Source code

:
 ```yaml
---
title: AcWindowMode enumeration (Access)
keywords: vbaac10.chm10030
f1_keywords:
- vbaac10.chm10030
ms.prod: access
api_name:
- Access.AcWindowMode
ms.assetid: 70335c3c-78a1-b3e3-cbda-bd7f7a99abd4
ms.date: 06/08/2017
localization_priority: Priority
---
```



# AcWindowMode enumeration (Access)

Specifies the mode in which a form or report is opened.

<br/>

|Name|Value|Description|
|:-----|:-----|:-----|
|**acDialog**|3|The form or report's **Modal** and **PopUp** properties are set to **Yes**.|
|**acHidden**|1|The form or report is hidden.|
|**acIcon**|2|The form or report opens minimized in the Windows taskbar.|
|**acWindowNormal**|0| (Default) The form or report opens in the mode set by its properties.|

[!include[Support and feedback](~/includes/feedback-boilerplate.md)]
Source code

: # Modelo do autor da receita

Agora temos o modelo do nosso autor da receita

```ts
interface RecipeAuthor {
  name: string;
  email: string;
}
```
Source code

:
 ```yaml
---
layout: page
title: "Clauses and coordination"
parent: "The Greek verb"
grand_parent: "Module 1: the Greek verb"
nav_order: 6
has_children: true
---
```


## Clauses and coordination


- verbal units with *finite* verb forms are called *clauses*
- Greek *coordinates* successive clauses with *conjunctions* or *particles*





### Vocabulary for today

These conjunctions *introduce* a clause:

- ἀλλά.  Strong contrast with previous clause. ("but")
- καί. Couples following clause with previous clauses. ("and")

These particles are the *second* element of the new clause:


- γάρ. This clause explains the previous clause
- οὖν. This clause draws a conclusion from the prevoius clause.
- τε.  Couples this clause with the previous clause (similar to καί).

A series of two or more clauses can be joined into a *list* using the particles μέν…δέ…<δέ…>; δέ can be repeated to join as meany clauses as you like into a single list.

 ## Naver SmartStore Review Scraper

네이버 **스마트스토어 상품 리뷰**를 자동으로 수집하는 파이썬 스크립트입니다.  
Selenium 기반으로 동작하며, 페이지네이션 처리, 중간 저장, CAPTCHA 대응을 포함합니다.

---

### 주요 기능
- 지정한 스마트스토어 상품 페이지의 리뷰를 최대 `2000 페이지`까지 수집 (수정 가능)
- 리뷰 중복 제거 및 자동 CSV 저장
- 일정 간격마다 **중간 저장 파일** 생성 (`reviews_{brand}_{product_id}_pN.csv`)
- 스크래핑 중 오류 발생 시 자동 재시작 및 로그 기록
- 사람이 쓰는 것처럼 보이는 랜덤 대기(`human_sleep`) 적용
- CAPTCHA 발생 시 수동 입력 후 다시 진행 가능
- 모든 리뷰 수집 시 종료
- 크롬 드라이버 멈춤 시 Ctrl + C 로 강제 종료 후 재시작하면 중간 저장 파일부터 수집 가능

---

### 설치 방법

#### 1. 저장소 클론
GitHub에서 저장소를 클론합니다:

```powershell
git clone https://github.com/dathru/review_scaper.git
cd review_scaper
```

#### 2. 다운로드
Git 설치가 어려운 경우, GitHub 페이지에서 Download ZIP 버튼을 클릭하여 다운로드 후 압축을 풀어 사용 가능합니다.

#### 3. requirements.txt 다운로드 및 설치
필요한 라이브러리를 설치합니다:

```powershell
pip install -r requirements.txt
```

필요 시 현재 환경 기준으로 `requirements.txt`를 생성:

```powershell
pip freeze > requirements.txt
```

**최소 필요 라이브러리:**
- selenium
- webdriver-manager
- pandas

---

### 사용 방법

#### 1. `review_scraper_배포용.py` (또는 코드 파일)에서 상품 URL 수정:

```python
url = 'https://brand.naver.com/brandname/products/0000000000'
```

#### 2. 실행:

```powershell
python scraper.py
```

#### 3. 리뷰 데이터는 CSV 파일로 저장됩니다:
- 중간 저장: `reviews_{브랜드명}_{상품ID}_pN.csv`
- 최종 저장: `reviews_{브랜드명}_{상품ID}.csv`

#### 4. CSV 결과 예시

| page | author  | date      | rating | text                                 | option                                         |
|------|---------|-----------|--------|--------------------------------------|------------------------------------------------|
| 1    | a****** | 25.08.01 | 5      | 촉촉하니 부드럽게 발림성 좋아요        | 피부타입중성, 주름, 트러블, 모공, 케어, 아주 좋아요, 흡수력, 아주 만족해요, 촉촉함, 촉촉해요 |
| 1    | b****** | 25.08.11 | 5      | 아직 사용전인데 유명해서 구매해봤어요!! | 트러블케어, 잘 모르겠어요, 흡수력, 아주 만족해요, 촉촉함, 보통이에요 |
- - -
Write out the whole listing again. Match it word for word.

**Exercise response:**
Source code

:
 ```yaml
---
title: AcWindowMode enumeration (Access)
keywords: vbaac10.chm10030
f1_keywords:
- vbaac10.chm10030
ms.prod: access
api_name:
- Access.AcWindowMode
ms.assetid: 70335c3c-78a1-b3e3-cbda-bd7f7a99abd4
ms.date: 06/08/2017
localization_priority: Priority
---
```



# AcWindowMode enumeration (Access)

Specifies the mode in which a form or report is opened.

<br/>

|Name|Value|Description|
|:-----|:-----|:-----|
|**acDialog**|3|The form or report's **Modal** and **PopUp** properties are set to **Yes**.|
|**acHidden**|1|The form or report is hidden.|
|**acIcon**|2|The form or report opens minimized in the Windows taskbar.|
|**acWindowNormal**|0| (Default) The form or report opens in the mode set by its properties.|

[!include[Support and feedback](~/includes/feedback-boilerplate.md)]
Source code

: # Modelo do autor da receita

Agora temos o modelo do nosso autor da receita

```ts
interface RecipeAuthor {
  name: string;
  email: string;
}
```
Source code

:
 ```yaml
---
layout: page
title: "Clauses and coordination"
parent: "The Greek verb"
grand_parent: "Module 1: the Greek verb"
nav_order: 6
has_children: true
---
```


## Clauses and coordination


- verbal units with *finite* verb forms are called *clauses*
- Greek *coordinates* successive clauses with *conjunctions* or *particles*





### Vocabulary for today

These conjunctions *introduce* a clause:

- ἀλλά.  Strong contrast with previous clause. ("but")
- καί. Couples following clause with previous clauses. ("and")

These particles are the *second* element of the new clause:


- γάρ. This clause explains the previous clause
- οὖν. This clause draws a conclusion from the prevoius clause.
- τε.  Couples this clause with the previous clause (similar to καί).

A series of two or more clauses can be joined into a *list* using the particles μέν…δέ…<δέ…>; δέ can be repeated to join as meany clauses as you like into a single list.

 ## Naver SmartStore Review Scraper

네이버 **스마트스토어 상품 리뷰**를 자동으로 수집하는 파이썬 스크립트입니다.  
Selenium 기반으로 동작하며, 페이지네이션 처리, 중간 저장, CAPTCHA 대응을 포함합니다.

---

### 주요 기능
- 지정한 스마트스토어 상품 페이지의 리뷰를 최대 `2000 페이지`까지 수집 (수정 가능)
- 리뷰 중복 제거 및 자동 CSV 저장
- 일정 간격마다 **중간 저장 파일** 생성 (`reviews_{brand}_{product_id}_pN.csv`)
- 스크래핑 중 오류 발생 시 자동 재시작 및 로그 기록
- 사람이 쓰는 것처럼 보이는 랜덤 대기(`human_sleep`) 적용
- CAPTCHA 발생 시 수동 입력 후 다시 진행 가능
- 모든 리뷰 수집 시 종료
- 크롬 드라이버 멈춤 시 Ctrl + C 로 강제 종료 후 재시작하면 중간 저장 파일부터 수집 가능

---

### 설치 방법

#### 1. 저장소 클론
GitHub에서 저장소를 클론합니다:

```powershell
git clone https://github.com/dathru/review_scaper.git
cd review_scaper
```

#### 2. 다운로드
Git 설치가 어려운 경우, GitHub 페이지에서 Download ZIP 버튼을 클릭하여 다운로드 후 압축을 풀어 사용 가능합니다.

#### 3. requirements.txt 다운로드 및 설치
필요한 라이브러리를 설치합니다:

```powershell
pip install -r requirements.txt
```

필요 시 현재 환경 기준으로 `requirements.txt`를 생성:

```powershell
pip freeze > requirements.txt
```

**최소 필요 라이브러리:**
- selenium
- webdriver-manager
- pandas

---

### 사용 방법

#### 1. `review_scraper_배포용.py` (또는 코드 파일)에서 상품 URL 수정:

```python
url = 'https://brand.naver.com/brandname/products/0000000000'
```

#### 2. 실행:

```powershell
python scraper.py
```

#### 3. 리뷰 데이터는 CSV 파일로 저장됩니다:
- 중간 저장: `reviews_{브랜드명}_{상품ID}_pN.csv`
- 최종 저장: `reviews_{브랜드명}_{상품ID}.csv`

#### 4. CSV 결과 예시

| page | author  | date      | rating | text                                 | option                                         |
|------|---------|-----------|--------|--------------------------------------|------------------------------------------------|
| 1    | a****** | 25.08.01 | 5      | 촉촉하니 부드럽게 발림성 좋아요        | 피부타입중성, 주름, 트러블, 모공, 케어, 아주 좋아요, 흡수력, 아주 만족해요, 촉촉함, 촉촉해요 |
| 1    | b****** | 25.08.11 | 5      | 아직 사용전인데 유명해서 구매해봤어요!! | 트러블케어, 잘 모르겠어요, 흡수력, 아주 만족해요, 촉촉함, 보통이에요 |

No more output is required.